Als ich bemerke, dass er meiner Beobachtung nach während eines Spiels ziemlich ruhig wirke, antwortet er, leicht überrascht wirkend: „Das ist sehr interessant, dass du das sagst. denn ein Teil der Mannschaft gab mir das Feedback, dass ich viel zu laut sei. Ich meine hingegen auch, dass ich eher ruhig bin während des Spiels und nur gelegentlich ´mal zu laut.“ Aber dessen ungeachtet sei es ohnehin sehr fraglich, ob Traineranweisungen während eines Spiels überhaupt die Adressaten erreichten, eine Studie beziffere das mit allenfalls 7%. „Deshalb kann man vieles auch vernachlässigen. Ich bin nämlich der festen Meinung, dass Fußball sonntags während des Spiels ein ´players game´ ist. Da müssen die Spieler möglichst selbständig ihre Arbeit verrichten. Der Trainer kann nur ganz kurz vor dem Spiel und ganz kurz in der Halbzeitpause einige wesentliche Dinge ansprechen, ansonsten hat er nur geringen Einfluss auf die Handlungen der Spieler. Der Trainer muss während der Trainingswoche Einfluss auf die Qualität des mannschaftlichen Spiels nehmen. Während des Spiels am Sonntag sind diese Möglichkeiten eher gering.“

Carsten bringt seine Spieler dazu, den Körperstatus untersuchen und Leistungsdiagnostik durchführen zu lassen. Insofern wirkt er kontrollierend auf seine Spieler. Verhaltenskontrollen jedoch lehnt er ab, er baut diesbezüglich auf die Eigenverantwortung der Spieler. Er erwartet von ihnen, dass sie sich gewissenhaft auf ein Spiel vorbereiten und mit ihren körperlichen und mentalen Ressourcen haushalten. Carsten will als Trainer sportlicher Anleiter und Ideengeber seiner Spieler und kein ständiger Kritiker sein.

In den drei Jahren seines Vertrags bei uns würde Carsten gern in die westfälische Oberliga aufsteigen. Bei der Frage nach seinen persönlichen sportlichen Zielen hält er sich eher bedeckt. Er betrachte sein Trainerdasein eher als ambitioniertes Hobby denn als ständiges Erklimmen ranghöherer Stufen. Er sei gerne Trainer. Bewerben oder sich um höhere Aufgaben reißen würde er sich aber wohl nicht. „Ich weiß nicht, ob es für mich das Richtige wäre, noch höher oder wesentlich höher zu arbeiten, weil ich eher ein Typ bin, der gern nach dem Spiel oder Training gemeinsam mit der Mannschaft ein Bier trinkt und dabei über viele andere Dinge spricht als über Fußball.“

Nach seiner aktiven Zeit beim TuS spielte Carsten fünf Jahre lang für Davaria Davensberg. Er musste dann seine Spielerkarriere aufgrund einer Verletzung beenden und wurde Co-Trainer in Davensberg. Danach trainierte er die Erste des SV Rinkerode, dann für ein dreiviertel Jahr wieder Davaria Davensberg, später den BSV Roxel und jetzt eben wieder unseren TuS.

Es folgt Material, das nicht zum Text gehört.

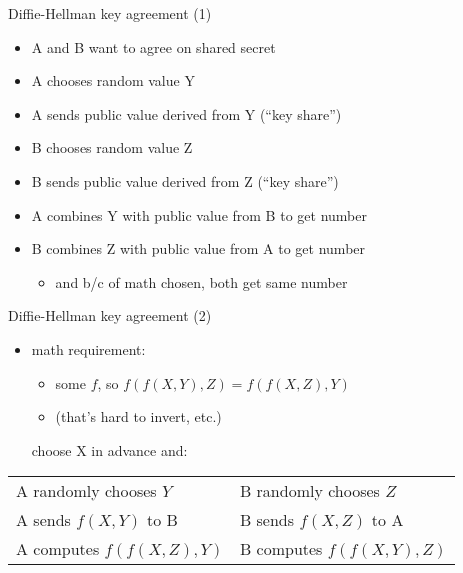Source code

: \begin{frame}{Diffie-Hellman key agreement (1)}
\begin{itemize}
\item A and B want to agree on shared secret
\vspace{.5cm}
\item A chooses random value Y
\item A sends public value derived from Y (``key share'')
\item B chooses random value Z
\item B sends public value derived from Z (``key share'')
\item A combines Y with public value from B to get number
\item B combines Z with public value from A to get number
    \begin{itemize}
    \item and b/c of math chosen, both get same number
    \end{itemize}
\end{itemize}
\end{frame}

\begin{frame}{Diffie-Hellman key agreement (2)}
    \begin{itemize}
    \item math requirement:
        \begin{itemize}
        \item some $f$, so $f(f(X, Y), Z) = f(f(X, Z), Y)$
        \item (that's hard to invert, etc.)
        \end{itemize}
    choose X in advance and:
    \end{itemize}
\begin{tabular}{l|l}
A randomly chooses $Y$ & B randomly chooses $Z$ \\
A sends $f(X, Y)$ to B & B sends $f(X, Z)$ to A \\
A computes $f(f(X, Z), Y)$ & B computes $f(f(X, Y), Z)$ \\
\end{tabular}
\vspace{.5cm}
\end{frame}

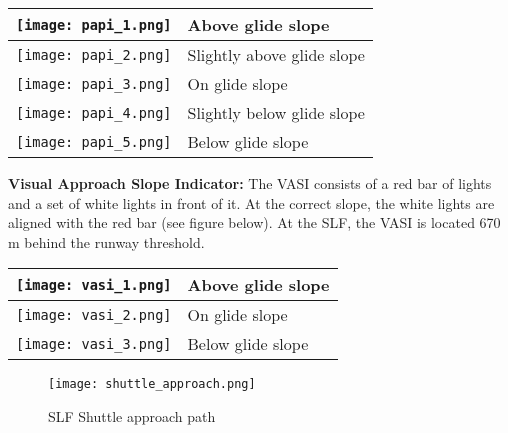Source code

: \documentclass[Orbiter User Manual.tex]{subfiles}
\begin{document}
	\begin{longtable}{ |p{} p{}| }
	\hline\rule{0pt}{2ex}
	\texttt{[image: papi\_1.png]} & Above glide slope\\
	\hline\rule{0pt}{2ex}
	\texttt{[image: papi\_2.png]} & Slightly above glide slope\\
	\hline\rule{0pt}{2ex}
	\texttt{[image: papi\_3.png]} & On glide slope\\
	\hline\rule{0pt}{2ex}
	\texttt{[image: papi\_4.png]} & Slightly below glide slope\\
	\hline\rule{0pt}{2ex}
	\texttt{[image: papi\_5.png]} & Below glide slope\\
	\hline
	\end{longtable}

\noindent
\textbf{Visual Approach Slope Indicator:} The VASI consists of a red bar of lights and a set of white lights in front of it. At the correct slope, the white lights are aligned with the red bar (see figure below). At the SLF, the VASI is located 670 m behind the runway threshold.

	\begin{longtable}{ |p{} p{}| }
	\hline\rule{0pt}{2ex}
	\texttt{[image: vasi\_1.png]} & Above glide slope\\
	\hline\rule{0pt}{2ex}
	\texttt{[image: vasi\_2.png]} & On glide slope\\
	\hline\rule{0pt}{2ex}
	\texttt{[image: vasi\_3.png]} & Below glide slope\\
	\hline
	\end{longtable}

\begin{figure}[H]
	\centering
	\texttt{[image: shuttle\_approach.png]}
	\caption{SLF Shuttle approach path}
\end{figure}
\end{document}
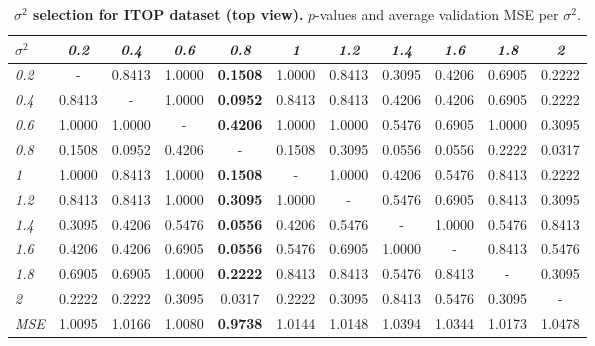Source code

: \documentclass[review,12pt,3p]{elsarticle}
\begin{document}
\begin{table}[t]
\caption{\textbf{$\sigma^2$ selection for ITOP dataset (top view).} $p$-values and average validation MSE per $\sigma^2$.}
\label{tab:statsS2iTOPtview}
\scriptsize %
\begin{center}
\setlength{\tabcolsep}{0.2em} %
\begin{tabular}{|l|c c c c c c c c c c |}
\hline
 $\sigma^2$ & \emph{0.2} & \emph{0.4}& \emph{0.6}& \emph{0.8}& \emph{1}& \emph{1.2}& \emph{1.4}& \emph{1.6}& \emph{1.8}& \emph{2} \\
\hline \emph{0.2} & - & 0.8413 & 1.0000 & \textbf{0.1508} & 1.0000 & 0.8413 & 0.3095 & 0.4206 & 0.6905 & 0.2222  \\
  \hline \emph{0.4} & 0.8413 & - & 1.0000 & \textbf{0.0952} & 0.8413 & 0.8413 & 0.4206 & 0.4206 & 0.6905 & 0.2222  \\
  \hline \emph{0.6} & 1.0000 & 1.0000 & - & \textbf{0.4206} & 1.0000 & 1.0000 & 0.5476 & 0.6905 & 1.0000 & 0.3095  \\
  \hline \emph{0.8} & 0.1508 & 0.0952 & 0.4206 & - & 0.1508 & 0.3095 & 0.0556 & 0.0556 & 0.2222 & 0.0317  \\
  \hline \emph{1} & 1.0000 & 0.8413 & 1.0000 & \textbf{0.1508} & - & 1.0000 & 0.4206 & 0.5476 & 0.8413 & 0.2222  \\
  \hline \emph{1.2} & 0.8413 & 0.8413 & 1.0000 & \textbf{0.3095} & 1.0000 & - & 0.5476 & 0.6905 & 0.8413 & 0.3095  \\
  \hline \emph{1.4} & 0.3095 & 0.4206 & 0.5476 & \textbf{0.0556} & 0.4206 & 0.5476 & - & 1.0000 & 0.5476 & 0.8413  \\
  \hline \emph{1.6} & 0.4206 & 0.4206 & 0.6905 & \textbf{0.0556} & 0.5476 & 0.6905 & 1.0000 & - & 0.8413 & 0.5476  \\
  \hline \emph{1.8} & 0.6905 & 0.6905 & 1.0000 & \textbf{0.2222} & 0.8413 & 0.8413 & 0.5476 & 0.8413 & - & 0.3095  \\
  \hline \emph{2} & 0.2222 & 0.2222 & 0.3095 & 0.0317 & 0.2222 & 0.3095 & 0.8413 & 0.5476 & 0.3095 & -  \\
\hline 
\hline
\textit{MSE} & 1.0095  &  1.0166  &  1.0080&    \textbf{0.9738}&    1.0144&    1.0148 &   1.0394    &1.0344 &   1.0173 &   1.0478\\
\hline
\end{tabular} 
\end{center}
\end{table}
\end{document}

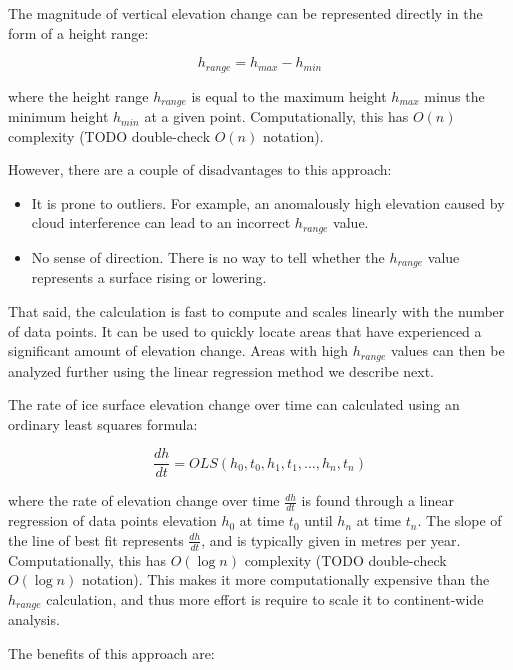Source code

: The magnitude of vertical elevation change can be represented directly in the form of a height range:

\begin{equation}\label{eq:4.8}
  h_{range} = h_{max} - h_{min}
\end{equation}

where the height range $h_{range}$ is equal to the maximum height $h_{max}$ minus the minimum height $h_{min}$ at a given point.
Computationally, this has $O(n)$ complexity (TODO double-check $O(n)$ notation).

However, there are a couple of disadvantages to this approach:

\begin{itemize}
  \item It is prone to outliers. For example, an anomalously high elevation caused by cloud interference can lead to an incorrect $h_{range}$ value.
  \item No sense of direction. There is no way to tell whether the $h_{range}$ value represents a surface rising or lowering.
\end{itemize}

That said, the calculation is fast to compute and scales linearly with the number of data points.
It can be used to quickly locate areas that have experienced a significant amount of elevation change.
Areas with high $h_{range}$ values can then be analyzed further using the linear regression method we describe next.

The rate of ice surface elevation change over time can calculated using an ordinary least squares formula:

\begin{equation}\label{eq:4.9}
  \frac{dh}{dt} = OLS( h_0, t_0, h_1, t_1, \dots, h_n, t_n )
\end{equation}

where the rate of elevation change over time $\frac{dh}{dt}$ is found through a linear regression of data points elevation $h_0$ at time $t_0$ until $h_n$ at time $t_n$.
The slope of the line of best fit represents $\frac{dh}{dt}$, and is typically given in metres per year.
Computationally, this has $O(\log n)$ complexity (TODO double-check $O(\log n)$ notation).
This makes it more computationally expensive than the $h_{range}$ calculation, and thus more effort is require to scale it to continent-wide analysis.


The benefits of this approach are:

Carsten besitzt die Trainer-B-Lizenz und bildet sich turnusgemäß alle drei Jahre fort. Seine private Fortbildung darüber hinaus bewertet er allerdings als wesentlich effektiver: „Ich habe Sportwissenschaft studiert, ich habe im Bereich der Sportwissenschaft gearbeitet, ich lese viele Bücher über Fußball, Fußballtrainer und Trainingsarbeit, ich höre und sehe unterschiedliche sportwissenschaftliche und sportpsychologische Beiträge. Und das bringt mich wesentlich weiter als die Teilnahme am Fortbildungsseminar in Kaiserau.“

Carsten ist verheiratet, er wohnt in Rinkerode und arbeitet als Lehrer am Berufskolleg in Recklinghausen, wo er die Fächer Bautechnik und Sport unterrichtet. Während und nach seinem Studium arbeitete er zwei Jahre lang im Bereich der Leistungsdiagnostik und der Bewegungsanalyse.

Er liest gern, wobei der Lesestoff häufig sich dem Fußballsport oder dem Sport allgemein widmet. „Der Fußball nimmt schon enorm viel Platz ein in meinem Leben“, bekennt er. Und dann bedankt er sich ausdrücklich herzlich bei seiner Frau, die sehr viel Verständnis dafür aufbrächte.